Top of Excerpted records

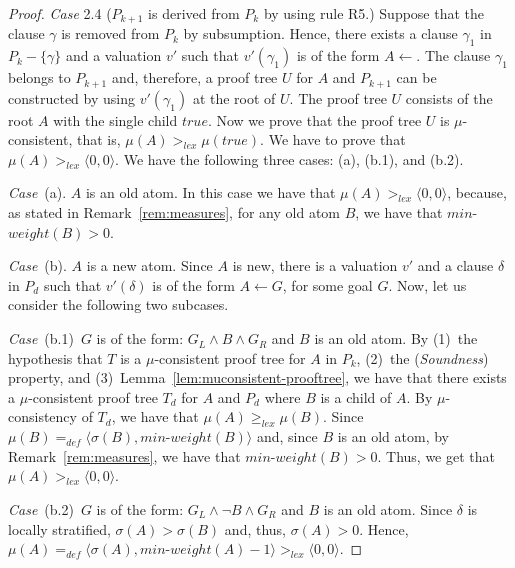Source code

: \documentclass[english]{tlp}
\newcommand{\true}{\mathit{true}}
\renewcommand{\mathit}{\displaystyle}
\begin{document}
\begin{proof}
\medskip 

\noindent \emph{Case} 2.4 ($P_{k+1}$ is derived from $P_k$ by using
rule R5.) Suppose that the clause $\gamma$ is removed from $P_k$  by
subsumption.
Hence, there exists a clause $\gamma_1$ in
$P_k-\{\gamma\}$ and a valuation $v'$ such that $v'(\gamma_1)$ is of
the form $A \leftarrow$. The clause $\gamma_1$ belongs to $P_{k+1}$
and, therefore, a proof tree $U$ for $A$ and $P_{k+1}$ can be
constructed by using $v'(\gamma_1)$ at the root of $U$. The proof tree $U$
consists of the root $A$ with the single child $\true$. 
Now we prove that the proof tree $U$ is $\mu$-consistent, that is, 
$\mu(A)>_{\mathit lex}\mu(\mathit{true})$. We have to prove that $\mu(A)>_{\mathit lex}\langle0,0\rangle$. We have the following three cases: (a), (b.1), and (b.2).

\noindent 
{\it{Case}}~(a). $A$ is an old atom. In this case we have that 
$\mu(A)>_{\mathit{lex}}\langle0,0\rangle$,
because, as stated in Remark~\ref{rem:measures}, for any old atom $B$, we have that
$\mathit{min}$-$\mathit{weight}(B)\!>\!0$.



\noindent 
{\it{Case}}~(b). $A$ is a new atom. Since $A$ is new, there is a valuation $v'$ and
  a clause $\delta$  in $P_d$ such that
 $v'(\delta)$ is of the form $A \leftarrow G$, for some goal $G$.
 Now, let us consider the following two subcases.
 
\noindent 
{\it{Case}}~(b.1)~$G$ is of the form: $G_L\wedge B\wedge G_R$ and $B$ is an old atom. By (1)~the hypothesis that $T$ is a $\mu$-consistent proof tree for $A$ in $P_k$, 
(2)~the ({\it Soundness}) property, and (3)~Lemma~\ref{lem:muconsistent-prooftree}, 
we have that there 
exists a $\mu$-consistent proof tree $T_d$ for $A$ and $P_d$ where $B$ is a child of $A$.
By $\mu$-consistency of $T_d$, we have that $\mu(A)\geq_{\mathit{lex}}\mu(B)$.
Since 
$\mu(B)=_{\mathit{def}}\!\langle\sigma(B),{\mathit{min}}$-${\mathit{weight}}(B)\rangle$ and, since $B$ is an old atom, by
Remark~\ref{rem:measures}, we have that
${\mathit{min}}$-${\mathit{weight}}(B)\!>\!0$. Thus, we get that 
 $\mu(A)\!>_{\mathit lex}\!\langle0,0\rangle$.
 
\noindent 
{\it{Case}}~(b.2)~$G$ is of the form: $G_L\wedge \neg B\wedge G_R$ and $B$ is an old atom. Since $\delta$ is locally stratified, $\sigma(A)\!>\!\sigma(B)$ and, thus, $\sigma(A)\!>\!0$. Hence, 
$\mu(A)=_{\mathit{def}}\langle\sigma(A),{\mathit{min}}$-${\mathit{weight}}(A)\!-\!1\rangle >_{\mathit lex}\!\langle0,0\rangle$.


\end{proof}
\end{document}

Bottom of Excerpted records

Activity | If an entry holds a picture, skip the picture and print the rest of the data exactly.

Output below |
Source code

: \documentclass[english]{tlp}
\newcommand{\true}{\mathit{true}}
\renewcommand{\mathit}{\displaystyle}
\begin{document}
\begin{proof}
\medskip 

\noindent \emph{Case} 2.4 ($P_{k+1}$ is derived from $P_k$ by using
rule R5.) Suppose that the clause $\gamma$ is removed from $P_k$  by
subsumption.
Hence, there exists a clause $\gamma_1$ in
$P_k-\{\gamma\}$ and a valuation $v'$ such that $v'(\gamma_1)$ is of
the form $A \leftarrow$. The clause $\gamma_1$ belongs to $P_{k+1}$
and, therefore, a proof tree $U$ for $A$ and $P_{k+1}$ can be
constructed by using $v'(\gamma_1)$ at the root of $U$. The proof tree $U$
consists of the root $A$ with the single child $\true$. 
Now we prove that the proof tree $U$ is $\mu$-consistent, that is, 
$\mu(A)>_{\mathit lex}\mu(\mathit{true})$. We have to prove that $\mu(A)>_{\mathit lex}\langle0,0\rangle$. We have the following three cases: (a), (b.1), and (b.2).

\noindent 
{\it{Case}}~(a). $A$ is an old atom. In this case we have that 
$\mu(A)>_{\mathit{lex}}\langle0,0\rangle$,
because, as stated in Remark~\ref{rem:measures}, for any old atom $B$, we have that
$\mathit{min}$-$\mathit{weight}(B)\!>\!0$.



\noindent 
{\it{Case}}~(b). $A$ is a new atom. Since $A$ is new, there is a valuation $v'$ and
  a clause $\delta$  in $P_d$ such that
 $v'(\delta)$ is of the form $A \leftarrow G$, for some goal $G$.
 Now, let us consider the following two subcases.
 
\noindent 
{\it{Case}}~(b.1)~$G$ is of the form: $G_L\wedge B\wedge G_R$ and $B$ is an old atom. By (1)~the hypothesis that $T$ is a $\mu$-consistent proof tree for $A$ in $P_k$, 
(2)~the ({\it Soundness}) property, and (3)~Lemma~\ref{lem:muconsistent-prooftree}, 
we have that there 
exists a $\mu$-consistent proof tree $T_d$ for $A$ and $P_d$ where $B$ is a child of $A$.
By $\mu$-consistency of $T_d$, we have that $\mu(A)\geq_{\mathit{lex}}\mu(B)$.
Since 
$\mu(B)=_{\mathit{def}}\!\langle\sigma(B),{\mathit{min}}$-${\mathit{weight}}(B)\rangle$ and, since $B$ is an old atom, by
Remark~\ref{rem:measures}, we have that
${\mathit{min}}$-${\mathit{weight}}(B)\!>\!0$. Thus, we get that 
 $\mu(A)\!>_{\mathit lex}\!\langle0,0\rangle$.
 
\noindent 
{\it{Case}}~(b.2)~$G$ is of the form: $G_L\wedge \neg B\wedge G_R$ and $B$ is an old atom. Since $\delta$ is locally stratified, $\sigma(A)\!>\!\sigma(B)$ and, thus, $\sigma(A)\!>\!0$. Hence, 
$\mu(A)=_{\mathit{def}}\langle\sigma(A),{\mathit{min}}$-${\mathit{weight}}(A)\!-\!1\rangle >_{\mathit lex}\!\langle0,0\rangle$.


\end{proof}
\end{document}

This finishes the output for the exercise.